Botefuri (棒手売)

Botefuri meant selling goods carried on a pole
It has changed its meaning to merchants running such a business.

Summary
This style of business is common in peddlers who make the rounds of a relatively small area. Containers such as wooden buckets and/or boxes are carried at both ends of a pole.

No street stalls of soba (noodles made from buckwheat) used a trailer towed by bicycle till the Edo period, and street venders made a round carrying a pole with boxes at both ends equipped with andon (a paper-covered lamp stand) as lighting and a space for dishes and foodstuffs.. When asked by a customer, Soba vendors took the pole off their shoulders, and then, put soba in a bowl and poured broth in it and handed it to a customer with chopsticks, and customers ate standing.

Other than soba, vegetables, fresh fish and shellfish such as asari and shijimi, and such foodstuffs as tofu were sold. Goldfish and such confectionaries as candies were also sold in a similar manner, and in the Meiji era, milk in a wooden bucket was sold by measure by pouring milk with a ladle into a saucepan or a bowl of the customer.
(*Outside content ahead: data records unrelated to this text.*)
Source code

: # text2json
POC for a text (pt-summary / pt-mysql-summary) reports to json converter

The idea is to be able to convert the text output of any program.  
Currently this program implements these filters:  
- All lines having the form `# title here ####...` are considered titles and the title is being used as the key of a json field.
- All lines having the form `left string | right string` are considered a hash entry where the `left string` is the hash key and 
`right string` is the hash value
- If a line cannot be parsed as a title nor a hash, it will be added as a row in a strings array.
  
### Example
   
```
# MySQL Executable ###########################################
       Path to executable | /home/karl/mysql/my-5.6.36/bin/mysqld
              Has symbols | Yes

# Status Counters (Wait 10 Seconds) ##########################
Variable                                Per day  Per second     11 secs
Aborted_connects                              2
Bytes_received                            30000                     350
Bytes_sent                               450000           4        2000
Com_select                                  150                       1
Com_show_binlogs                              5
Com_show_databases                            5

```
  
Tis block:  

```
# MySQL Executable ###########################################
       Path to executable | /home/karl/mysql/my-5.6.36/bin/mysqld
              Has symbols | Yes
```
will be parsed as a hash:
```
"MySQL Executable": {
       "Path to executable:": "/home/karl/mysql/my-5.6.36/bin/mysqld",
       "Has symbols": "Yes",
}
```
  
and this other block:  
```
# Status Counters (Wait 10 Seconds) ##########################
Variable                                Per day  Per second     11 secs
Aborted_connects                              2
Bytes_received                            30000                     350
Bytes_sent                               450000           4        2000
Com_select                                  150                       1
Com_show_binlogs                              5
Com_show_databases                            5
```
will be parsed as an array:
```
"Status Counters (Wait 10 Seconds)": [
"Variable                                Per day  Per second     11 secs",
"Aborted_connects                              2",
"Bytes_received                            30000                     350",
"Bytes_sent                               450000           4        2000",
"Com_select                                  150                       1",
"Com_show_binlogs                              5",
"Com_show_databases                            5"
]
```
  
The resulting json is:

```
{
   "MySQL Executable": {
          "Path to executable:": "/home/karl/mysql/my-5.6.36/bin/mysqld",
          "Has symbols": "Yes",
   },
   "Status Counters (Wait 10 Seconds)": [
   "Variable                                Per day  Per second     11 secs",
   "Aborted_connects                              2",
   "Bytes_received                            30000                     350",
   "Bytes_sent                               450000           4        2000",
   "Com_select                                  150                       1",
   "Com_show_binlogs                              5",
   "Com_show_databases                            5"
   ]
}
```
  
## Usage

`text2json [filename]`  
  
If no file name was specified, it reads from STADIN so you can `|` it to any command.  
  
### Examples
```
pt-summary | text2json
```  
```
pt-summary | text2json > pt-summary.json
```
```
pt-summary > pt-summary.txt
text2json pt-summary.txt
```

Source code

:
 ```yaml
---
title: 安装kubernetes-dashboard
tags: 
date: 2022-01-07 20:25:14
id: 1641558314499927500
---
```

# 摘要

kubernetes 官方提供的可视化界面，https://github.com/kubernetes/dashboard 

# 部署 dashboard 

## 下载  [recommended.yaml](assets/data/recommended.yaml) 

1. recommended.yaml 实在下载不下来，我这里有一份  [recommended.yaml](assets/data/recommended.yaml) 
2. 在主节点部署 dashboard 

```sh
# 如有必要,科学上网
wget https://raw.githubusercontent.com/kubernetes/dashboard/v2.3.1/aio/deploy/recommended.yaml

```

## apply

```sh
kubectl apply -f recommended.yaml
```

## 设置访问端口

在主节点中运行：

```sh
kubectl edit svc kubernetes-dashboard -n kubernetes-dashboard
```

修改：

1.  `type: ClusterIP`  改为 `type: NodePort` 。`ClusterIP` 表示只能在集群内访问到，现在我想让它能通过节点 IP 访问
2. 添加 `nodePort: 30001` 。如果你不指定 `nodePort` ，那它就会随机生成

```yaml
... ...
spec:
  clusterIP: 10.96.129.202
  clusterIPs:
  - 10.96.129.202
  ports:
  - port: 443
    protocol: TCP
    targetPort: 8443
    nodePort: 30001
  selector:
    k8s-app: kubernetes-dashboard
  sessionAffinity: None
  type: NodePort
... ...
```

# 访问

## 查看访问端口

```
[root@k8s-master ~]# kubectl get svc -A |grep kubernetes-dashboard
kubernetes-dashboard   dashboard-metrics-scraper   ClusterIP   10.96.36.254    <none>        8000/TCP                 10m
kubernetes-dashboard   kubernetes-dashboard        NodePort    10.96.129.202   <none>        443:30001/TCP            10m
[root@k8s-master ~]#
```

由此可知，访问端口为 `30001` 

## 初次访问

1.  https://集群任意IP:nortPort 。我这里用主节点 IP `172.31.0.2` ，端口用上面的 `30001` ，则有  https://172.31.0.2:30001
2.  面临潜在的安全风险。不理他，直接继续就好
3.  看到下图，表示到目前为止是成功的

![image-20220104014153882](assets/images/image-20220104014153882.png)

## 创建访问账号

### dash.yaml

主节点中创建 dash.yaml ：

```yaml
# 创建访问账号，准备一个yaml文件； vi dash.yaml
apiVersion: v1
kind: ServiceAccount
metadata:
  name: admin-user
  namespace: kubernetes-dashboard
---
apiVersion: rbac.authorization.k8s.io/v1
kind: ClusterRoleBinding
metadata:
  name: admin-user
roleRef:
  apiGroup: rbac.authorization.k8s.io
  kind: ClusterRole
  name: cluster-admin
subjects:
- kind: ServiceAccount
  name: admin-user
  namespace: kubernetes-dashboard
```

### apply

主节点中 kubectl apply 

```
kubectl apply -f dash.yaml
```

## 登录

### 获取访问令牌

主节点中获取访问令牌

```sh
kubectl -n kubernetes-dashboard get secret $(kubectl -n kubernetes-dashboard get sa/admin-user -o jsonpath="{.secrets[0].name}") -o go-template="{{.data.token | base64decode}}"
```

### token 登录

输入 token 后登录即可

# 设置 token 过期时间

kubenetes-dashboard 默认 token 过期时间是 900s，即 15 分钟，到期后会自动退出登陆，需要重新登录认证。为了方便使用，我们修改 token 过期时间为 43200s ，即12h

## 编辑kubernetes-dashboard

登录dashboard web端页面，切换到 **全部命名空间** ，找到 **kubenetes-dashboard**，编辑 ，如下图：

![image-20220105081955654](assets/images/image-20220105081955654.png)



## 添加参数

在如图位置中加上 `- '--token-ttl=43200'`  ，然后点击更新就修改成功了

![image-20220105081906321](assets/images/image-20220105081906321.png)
However, since the amount of goods which could be carried at a time and the area a vendor could cover were limited, the number of those vendors decreased through Meiji, Taisho, and Showa eras, and now, it is almost impossible to find those vendors. In Asia, however, there is still a lot of merchants who sell goods in such manner.

Especially in areas of bad traffic conditions due to unpaved roads, hand trucks (such as large carts and trailers towed by bicycle) and bicycles are not easy to use for carrying things. In that fashion, however, more goods can be carried by using the pole than by holding things in arms or carrying on the back, because the center of the gravity falls on the position (a shoulder) which is almost vertical to feet with a backbone as an axis.